A small carry-on luggage and a backpack, that’s all I have brought for my semester in the UK and my summer in Shanghai.

Because of my constant relocation in recent years, I have started to cut down my belongings. Globetrotting is fun, but packing and unpacking, moving in and moving out can always be a pain. From my home in Anhui province, China to Singapore, then college in the United States (New York, Boston), Japan, UK, and next – Shanghai, I find the more I bring with me, the more tiring my journey is; the more things I buy during my stay, the more I have to get rid of when I clear out.

With only one small luggage, I thought that I simply would not have room for everything I felt like buying (unless I buy another luggage), because I knew that I wouldn’t be able to bring them back.
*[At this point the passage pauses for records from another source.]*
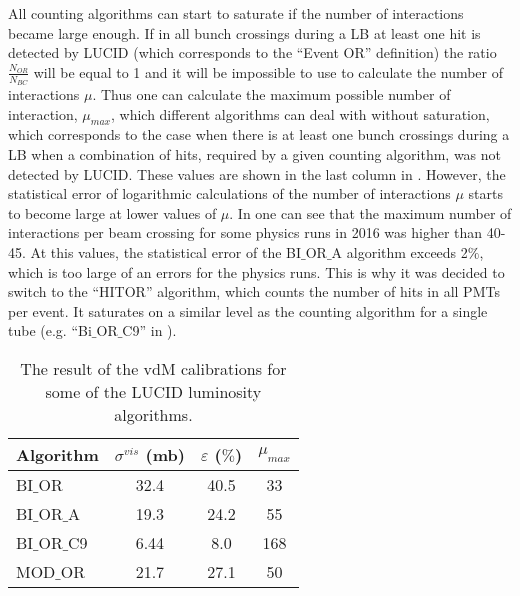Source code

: % 
% 
All counting algorithms can start to saturate if the number of interactions became large enough.
If in all bunch crossings during a LB at least one hit is detected by LUCID (which corresponds to the ``Event OR'' definition) 
the ratio $\frac{N_{OR}}{N_{BC}}$ will be equal to 1 and it will be impossible to use  to calculate 
the number of interactions $\mu$. 
Thus one can calculate the maximum possible number of interaction,
$\mu_{max}$, which different algorithms can deal with without saturation, 
which corresponds to the case when there is at least one bunch crossings during a LB
when a combination of hits, required by a given counting algorithm, was not detected by LUCID.
These values are shown in the last column in .
However, the statistical error of logarithmic calculations of the number of interactions $\mu$ starts to become large at lower values of $\mu$.
In  one can see that the maximum number of interactions per beam crossing for some physics runs in 2016 was higher than 40-45. At this values, the statistical error of the BI$\_$OR$\_$A algorithm exceeds 2$\%$, which is too large of an errors for the physics runs.
This is why it was decided to switch to the ``HITOR'' algorithm, which counts the number of hits in all PMTs per event.
It saturates on a similar level as the counting algorithm for a single tube (e.g. ``Bi$\_$OR$\_$C9'' in ).

\begin{table}[p]
  \begin{tabular}{|l|c|c|c|}
    Algorithm & $\sigma^{vis}$ (mb) & $\varepsilon$ ($\%$) & $\mu_{max}$ \\
    \hline
    BI$\_$OR & 32.4 & 40.5 & 33 \\
    \hline
    BI$\_$OR$\_$A & 19.3 & 24.2 & 55 \\
    \hline
    BI$\_$OR$\_$C9 & 6.44 & 8.0 & 168 \\
    \hline
    MOD$\_$OR & 21.7 & 27.1 & 50 \\
  \end{tabular}
  \caption{The result of the vdM calibrations for some of the LUCID luminosity algorithms.}
  \label{tab:sigma_vis_efficiency}
\end{table}

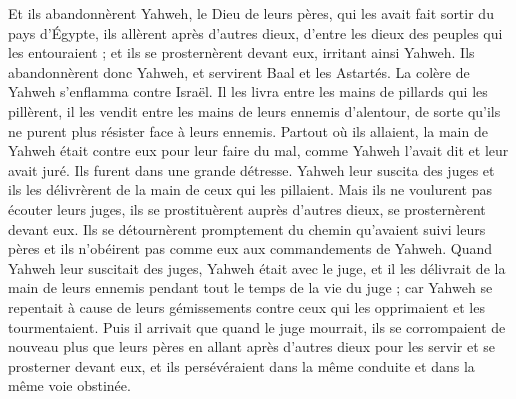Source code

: \begin{multicols}{2}
Et ils abandonnèrent Yahweh, le Dieu de leurs pères, qui les avait fait sortir du pays d'Égypte, ils allèrent après d'autres dieux, d'entre les dieux des peuples qui les entouraient ; et ils se prosternèrent devant eux, irritant ainsi Yahweh.
Ils abandonnèrent donc Yahweh, et servirent Baal et les Astartés.
La colère de Yahweh s'enflamma contre Israël. Il les livra entre les mains de pillards qui les pillèrent, il les vendit entre les mains de leurs ennemis d'alentour, de sorte qu'ils ne purent plus résister face à leurs ennemis.
Partout où ils allaient, la main de Yahweh était contre eux pour leur faire du mal, comme Yahweh l'avait dit et leur avait juré. Ils furent dans une grande détresse.
Yahweh leur suscita des juges et ils les délivrèrent de la main de ceux qui les pillaient.
Mais ils ne voulurent pas écouter leurs juges, ils se prostituèrent auprès d'autres dieux, se prosternèrent devant eux. Ils se détournèrent promptement du chemin qu'avaient suivi leurs pères et ils n'obéirent pas comme eux aux commandements de Yahweh.
Quand Yahweh leur suscitait des juges, Yahweh était avec le juge, et il les délivrait de la main de leurs ennemis pendant tout le temps de la vie du juge ; car Yahweh se repentait à cause de leurs gémissements contre ceux qui les opprimaient et les tourmentaient.
Puis il arrivait que quand le juge mourrait, ils se corrompaient de nouveau plus que leurs pères en allant après d'autres dieux pour les servir et se prosterner devant eux, et ils persévéraient dans la même conduite et dans la même voie obstinée.

\end{multicols}
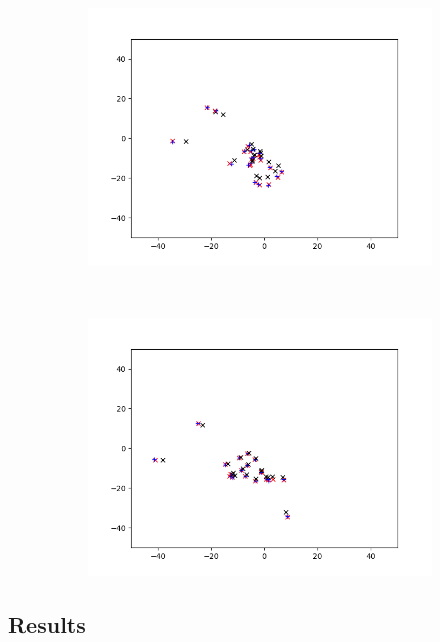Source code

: \begin{figure}[h] %
\centering
\begin{subfigure}[t]{0.45\textwidth}
\centering
\includegraphics[width=\textwidth]{Figs/layers-136-161}
\caption{} 
\label{fig:layers-136-161} 
\end{subfigure}
~
\begin{subfigure}[t]{0.45\textwidth}
\includegraphics[width=\textwidth]{Figs/layers-686-736}
\caption{} 
\label{fig:layers-686-736}
\end{subfigure}
\end{figure}


\subsection{Results}

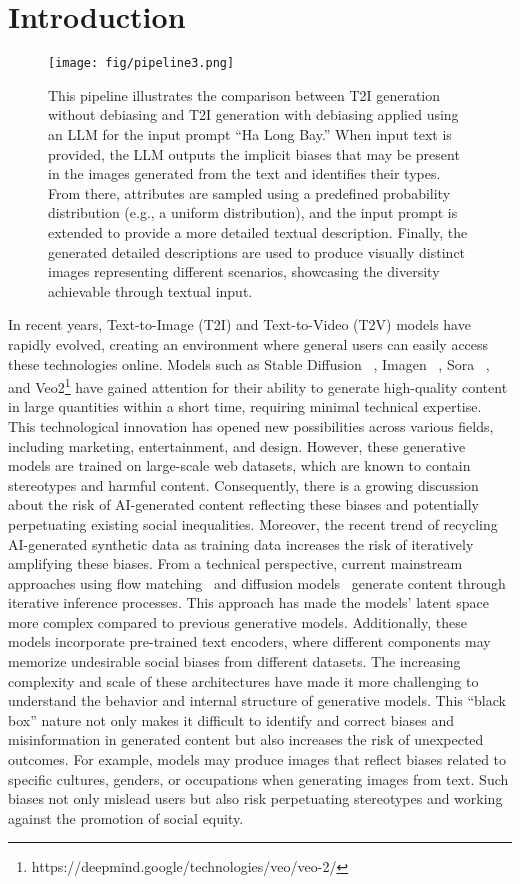 \section{Introduction}

\begin{figure*}[th]
    \centering
    \texttt{[image: fig/pipeline3.png]}
    \caption{This pipeline illustrates the comparison between T2I generation without debiasing and T2I generation with debiasing applied using an LLM for the input prompt ``Ha Long Bay.'' When input text is provided, the LLM outputs the implicit biases that may be present in the images generated from the text and identifies their types. From there, attributes are sampled using a predefined probability distribution (e.g., a uniform distribution), and the input prompt is extended to provide a more detailed textual description. Finally, the generated detailed descriptions are used to produce visually distinct images representing different scenarios, showcasing the diversity achievable through textual input.}
    \label{fig:pipeline}
\end{figure*}

In recent years, Text-to-Image (T2I) and Text-to-Video (T2V) models have rapidly evolved, creating an environment where general users can easily access these technologies online. Models such as Stable Diffusion ~\cite{sd3,sdxl}, Imagen ~\cite{imagen3}, Sora ~\cite{sora}, and Veo2\footnote{https://deepmind.google/technologies/veo/veo-2/} have gained attention for their ability to generate high-quality content in large quantities within a short time, requiring minimal technical expertise. This technological innovation has opened new possibilities across various fields, including marketing, entertainment, and design. However, these generative models are trained on large-scale web datasets, which are known to contain stereotypes and harmful content. Consequently, there is a growing discussion about the risk of AI-generated content reflecting these biases and potentially perpetuating existing social inequalities. Moreover, the recent trend of recycling AI-generated synthetic data as training data increases the risk of iteratively amplifying these biases. From a technical perspective, current mainstream approaches using flow matching~\cite{Lipman_2022, Xingchao_2022} and diffusion models~\cite{sohl2015deep,ddpm} generate content through iterative inference processes. This approach has made the models' latent space more complex compared to previous generative models. Additionally, these models incorporate pre-trained text encoders, where different components may memorize undesirable social biases from different datasets. The increasing complexity and scale of these architectures have made it more challenging to understand the behavior and internal structure of generative models. This ``black box'' nature not only makes it difficult to identify and correct biases and misinformation in generated content but also increases the risk of unexpected outcomes. 
For example, models may produce images that reflect biases related to specific cultures, genders, or occupations when generating images from text. 
Such biases not only mislead users but also risk perpetuating stereotypes and working against the promotion of social equity.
However, bringing less turned out not to be the case of owning less. Thanks to the convenience of online shopping and the never-ending deals rolled out by shrewd retailers, I found my cupboard expanding in the first month! From discounted dresses to boxes of chocolate bought on the excuse of gifts for families but ended up in my own stomach, it irritated me that my plan to be a minimalist was failing.

10b

I have never been a shopaholic, and in fact, before the final click of confirmation of orders or as the queue shortens towards the checkout counter, there is always a tug of war between my rational self and the desire bug that bites from time to time. In just split seconds, I caution myself about the danger of neurological pleasure of shopping, but I always wondered “what’s wrong with just another piece of reward using my own money?” After all, things are disposable. I can always throw or donate them at the end of the day.

Yet somehow, it dawned on me then that my shopping spree has some deeper psychological roots. I remembered when I first left home at 15, most Sundays I wandered around Orchard Road in Singapore after doing volunteer service. The street would be crowded with Filipino maids on their hard-earned only-day break. I was probably feeling the same sense of freedom like them. Growing up in a strict family, I never had pocket money. Whenever I wanted something, I simply had to tell my parents and they would buy for me, so it was so empowering but also a bit frightening to have some real autonomy of spending as I please. I could go to shops myself and to select, try, and pay. Fast forward to recent years, as I started to make money for myself through part-time jobs and internships, buying things has acquired a new shade of independence.

But after getting used to that new sense of independence, I no longer feel the rush of emotions. It was less exciting. Instead, What has been gripping me more is a sense of rootlessness. I do not yet have my own permanent home. Whatever I liked when I bought would not last forever. Nothing is an absolute necessity for my survival if I think hard.

And only bringing the essential with me is the way of leaving the past and staying open to more new opportunities in the present. On the last day, when I cleared out with my little luggage, I felt so prepared to start afresh as I left for the next destination.

10c

Sometimes, I do wonder how such willingness of disposing things and keeping the bare essentials affect my life. As the mentality of simplifying and mobility seeps in, I have become more picky about friends and less fond of relationships that I can foresee falling into remission or failing later on. It is a hard truth I have to accept, no matter how much I want to keep them around, I will leave them, just like all those clothes, souvenirs, books that I have to leave behind.

At a tourist shop in Scotland, I fell in love with a magnet at the first sight. With a fluffy sheep made of Scottish wool, the magnet says “all I want over the rainbow is you”. I didn’t hesitate to buy it, but the problem was who should I give this to? My friend back at home or back in junior college in Singapore? Or my roommate in the US? Or the guy I met during traveling from Germany?

So I just bought more of them and sent them out. I am relieved that friends are different from things. Despite the pain and effort required in keeping in contact as I move, I feel overwhelmed by the fondest memories the diversity of friends who are scattered all over the world.

The most important ones always stay in the heart and mind, and takes up no luggage space! And I will keep them, wherever I go.